A realm sustained by destruction, chaos, and consumption. Everything that lived there was devoured, twisted, or erased until nothing remained.
With no worlds left to ruin and no life left to consume, Zazel became bored.
That was when he tried to pierce the veil.
For a brief moment, he came face to face with the Universe. Not a place, not a god, but a conscious all-being that had once nurtured his dimension before abandoning it to its inevitable collapse. Zazel saw a glimpse of her power and became convinced of one thing: if he could capture her and extract her living essence, he could become her equal.
But the Universe does not linger.
After consuming the last remaining chaos gods and monsters of his dead domain, Zazel gathered enough power to tear through reality and cross into another dimension, searching for the place where the Universe's influence flowed strongest.
He arrived in a world of magical animal creatures, a realm blessed by fragments of the Universe's power. Here, magic was common, woven into living beings themselves. Zazel knew this was one of her favoured domains.
The crossing nearly destroyed him.
Exhausted, stripped of most of his power, Zazel collapsed upon arrival with his body half-slime state. A passing ape-like creature, noticed the dark residue clinging to its paw. Annoyed, it scraped Zazel off and flicked him into a gutter like dirt.
In his own dimension, Zazel had been a god.
Here, he was nothing more than a stain.
Humiliated and furious, he raged silently at the Universe.
"Am I a joke to you?"
Forced to adapt, Zazel decided to learn. He hid, observed, and slowly regained fragments of his power over centuries. Once he was strong enough, he chose a form that suited this world best: the Aristocats, a one-eyed feline race that ruled the domain with arrogance and indifference, caring little for the suffering of others. Their cruelty and entitlement made them a perfect disguise.
He waited.
And waited.
Centuries passed. The Universe did not return.
Bored once again, Zazel decided to force her attention.
If chaos was what once sustained him, chaos would be his signal.
He took the species that had insulted him upon his arrival and twisted them into something monstrous. Apes were fused with horses, giraffes, rhinos, and donkeys, creating the Centures. Two species trapped in one body, their minds permanently torn in opposing directions.
The result was feral madness.
The Centures retained only the instincts to consume and expand. They became nomadic conquerors, overrunning land after land like roaming dynasties, grazing, devouring, and destroying without purpose or end. Their confusion and rage made them perfect conduits for Zazel's will.
Through them, Zazel began tearing this dimension apart, hoping that enough chaos would finally draw the Universe back to him.
If she would not return willingly, he would burn her favourite world until she had no choice but to notice
Kitsune, the Fennec Fox Mage
Kitsune comes from a dimension overflowing with magic.

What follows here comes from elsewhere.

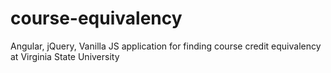 # course-equivalency
Angular, jQuery, Vanilla JS application for finding course credit equivalency at Virginia State University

A world of mages, runes, and spellcraft refined over centuries.
It wasn't enough.
When Zazel arrived, their magic barely slowed him. Entire regions fell to chaos, and the survivors quickly understood a hard truth: Zazel could not be defeated. At best, he could be removed.
Fueled by rage and desperation, the remaining mage councils gathered their strongest practitioners and began a year-long trial to determine who stood even a chance against him. From hundreds of competitors, three finalists emerged.
Kitsune, a fennec fox mage whose mastery lay in teleportation and spatial control.
Rolo, her closest friend, a basset hound gifted in conjuration and complex trap magic.
And Tsuba, Kitsune's cousin, a generalist mage with overwhelming speed and precision.
They knew they wouldn't kill Zazel.
But they might be able to send him back.
Together, they studied ancient time-runes and discovered proof of other dimensions, including the ruined chaos realm Zazel came from. They devised a single plan: bind him, open a return portal, and force him through before the spell collapsed.
The battle that followed was catastrophic.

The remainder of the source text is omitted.